*ACTION ITEM*.
Only an exact copy of the records below will serve as the answer.

Dataset excerpts:
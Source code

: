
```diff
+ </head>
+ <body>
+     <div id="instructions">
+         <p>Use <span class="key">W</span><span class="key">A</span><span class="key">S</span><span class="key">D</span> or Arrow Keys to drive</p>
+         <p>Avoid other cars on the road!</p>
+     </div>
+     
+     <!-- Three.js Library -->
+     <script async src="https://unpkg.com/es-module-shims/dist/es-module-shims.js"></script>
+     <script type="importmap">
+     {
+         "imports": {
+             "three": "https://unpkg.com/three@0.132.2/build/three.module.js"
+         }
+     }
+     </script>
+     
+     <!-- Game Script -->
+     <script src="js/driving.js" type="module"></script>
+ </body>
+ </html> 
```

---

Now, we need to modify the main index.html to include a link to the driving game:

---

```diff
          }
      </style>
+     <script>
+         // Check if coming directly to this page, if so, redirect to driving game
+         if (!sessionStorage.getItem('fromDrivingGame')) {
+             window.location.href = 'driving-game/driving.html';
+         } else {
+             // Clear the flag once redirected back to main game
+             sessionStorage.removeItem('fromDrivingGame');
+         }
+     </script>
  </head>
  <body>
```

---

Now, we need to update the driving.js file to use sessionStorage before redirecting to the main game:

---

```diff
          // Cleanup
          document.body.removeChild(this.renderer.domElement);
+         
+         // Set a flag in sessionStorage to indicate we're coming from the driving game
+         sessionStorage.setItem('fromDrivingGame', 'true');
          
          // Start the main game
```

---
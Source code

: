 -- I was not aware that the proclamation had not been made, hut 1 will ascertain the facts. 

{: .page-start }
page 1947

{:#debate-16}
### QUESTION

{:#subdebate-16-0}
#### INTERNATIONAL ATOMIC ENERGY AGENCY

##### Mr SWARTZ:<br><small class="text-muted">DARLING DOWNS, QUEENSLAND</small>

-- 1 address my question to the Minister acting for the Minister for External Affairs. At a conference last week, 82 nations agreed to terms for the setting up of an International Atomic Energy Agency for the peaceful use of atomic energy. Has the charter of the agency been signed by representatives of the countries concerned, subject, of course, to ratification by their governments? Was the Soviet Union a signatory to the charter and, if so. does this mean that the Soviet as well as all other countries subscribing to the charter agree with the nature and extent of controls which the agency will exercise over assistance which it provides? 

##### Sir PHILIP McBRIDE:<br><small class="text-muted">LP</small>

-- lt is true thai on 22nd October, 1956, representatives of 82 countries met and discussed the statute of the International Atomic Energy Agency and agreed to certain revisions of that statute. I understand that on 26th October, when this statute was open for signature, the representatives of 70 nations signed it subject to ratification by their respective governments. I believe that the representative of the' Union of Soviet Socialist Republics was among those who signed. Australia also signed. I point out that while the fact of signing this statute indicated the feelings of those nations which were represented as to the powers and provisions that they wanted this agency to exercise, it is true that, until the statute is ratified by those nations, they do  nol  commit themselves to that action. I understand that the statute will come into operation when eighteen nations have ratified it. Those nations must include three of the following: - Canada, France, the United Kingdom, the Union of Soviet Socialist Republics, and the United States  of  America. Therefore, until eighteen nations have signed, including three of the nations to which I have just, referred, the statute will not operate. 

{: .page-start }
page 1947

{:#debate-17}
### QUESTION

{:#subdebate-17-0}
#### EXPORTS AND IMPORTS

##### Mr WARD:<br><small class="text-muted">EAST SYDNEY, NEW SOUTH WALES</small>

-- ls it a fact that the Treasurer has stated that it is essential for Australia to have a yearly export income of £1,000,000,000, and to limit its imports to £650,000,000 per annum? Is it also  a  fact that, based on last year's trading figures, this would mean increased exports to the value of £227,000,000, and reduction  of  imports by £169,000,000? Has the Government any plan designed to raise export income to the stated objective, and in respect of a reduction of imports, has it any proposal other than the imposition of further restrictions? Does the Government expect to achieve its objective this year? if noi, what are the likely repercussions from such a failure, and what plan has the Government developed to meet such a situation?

*SOLUTION TO THE PROBLEM*.
Source code

:
```diff
+ </head>
+ <body>
+     <div id="instructions">
+         <p>Use <span class="key">W</span><span class="key">A</span><span class="key">S</span><span class="key">D</span> or Arrow Keys to drive</p>
+         <p>Avoid other cars on the road!</p>
+     </div>
+     
+     <!-- Three.js Library -->
+     <script async src="https://unpkg.com/es-module-shims/dist/es-module-shims.js"></script>
+     <script type="importmap">
+     {
+         "imports": {
+             "three": "https://unpkg.com/three@0.132.2/build/three.module.js"
+         }
+     }
+     </script>
+     
+     <!-- Game Script -->
+     <script src="js/driving.js" type="module"></script>
+ </body>
+ </html> 
```

---

Now, we need to modify the main index.html to include a link to the driving game:

---

```diff
          }
      </style>
+     <script>
+         // Check if coming directly to this page, if so, redirect to driving game
+         if (!sessionStorage.getItem('fromDrivingGame')) {
+             window.location.href = 'driving-game/driving.html';
+         } else {
+             // Clear the flag once redirected back to main game
+             sessionStorage.removeItem('fromDrivingGame');
+         }
+     </script>
  </head>
  <body>
```

---

Now, we need to update the driving.js file to use sessionStorage before redirecting to the main game:

---

```diff
          // Cleanup
          document.body.removeChild(this.renderer.domElement);
+         
+         // Set a flag in sessionStorage to indicate we're coming from the driving game
+         sessionStorage.setItem('fromDrivingGame', 'true');
          
          // Start the main game
```

---
Source code

: -- I was not aware that the proclamation had not been made, hut 1 will ascertain the facts. 

{: .page-start }
page 1947

{:#debate-16}
### QUESTION

{:#subdebate-16-0}
#### INTERNATIONAL ATOMIC ENERGY AGENCY

##### Mr SWARTZ:<br><small class="text-muted">DARLING DOWNS, QUEENSLAND</small>

-- 1 address my question to the Minister acting for the Minister for External Affairs. At a conference last week, 82 nations agreed to terms for the setting up of an International Atomic Energy Agency for the peaceful use of atomic energy. Has the charter of the agency been signed by representatives of the countries concerned, subject, of course, to ratification by their governments? Was the Soviet Union a signatory to the charter and, if so. does this mean that the Soviet as well as all other countries subscribing to the charter agree with the nature and extent of controls which the agency will exercise over assistance which it provides? 

##### Sir PHILIP McBRIDE:<br><small class="text-muted">LP</small>

-- lt is true thai on 22nd October, 1956, representatives of 82 countries met and discussed the statute of the International Atomic Energy Agency and agreed to certain revisions of that statute. I understand that on 26th October, when this statute was open for signature, the representatives of 70 nations signed it subject to ratification by their respective governments. I believe that the representative of the' Union of Soviet Socialist Republics was among those who signed. Australia also signed. I point out that while the fact of signing this statute indicated the feelings of those nations which were represented as to the powers and provisions that they wanted this agency to exercise, it is true that, until the statute is ratified by those nations, they do  nol  commit themselves to that action. I understand that the statute will come into operation when eighteen nations have ratified it. Those nations must include three of the following: - Canada, France, the United Kingdom, the Union of Soviet Socialist Republics, and the United States  of  America. Therefore, until eighteen nations have signed, including three of the nations to which I have just, referred, the statute will not operate. 

{: .page-start }
page 1947

{:#debate-17}
### QUESTION

{:#subdebate-17-0}
#### EXPORTS AND IMPORTS

##### Mr WARD:<br><small class="text-muted">EAST SYDNEY, NEW SOUTH WALES</small>

-- ls it a fact that the Treasurer has stated that it is essential for Australia to have a yearly export income of £1,000,000,000, and to limit its imports to £650,000,000 per annum? Is it also  a  fact that, based on last year's trading figures, this would mean increased exports to the value of £227,000,000, and reduction  of  imports by £169,000,000? Has the Government any plan designed to raise export income to the stated objective, and in respect of a reduction of imports, has it any proposal other than the imposition of further restrictions? Does the Government expect to achieve its objective this year? if noi, what are the likely repercussions from such a failure, and what plan has the Government developed to meet such a situation?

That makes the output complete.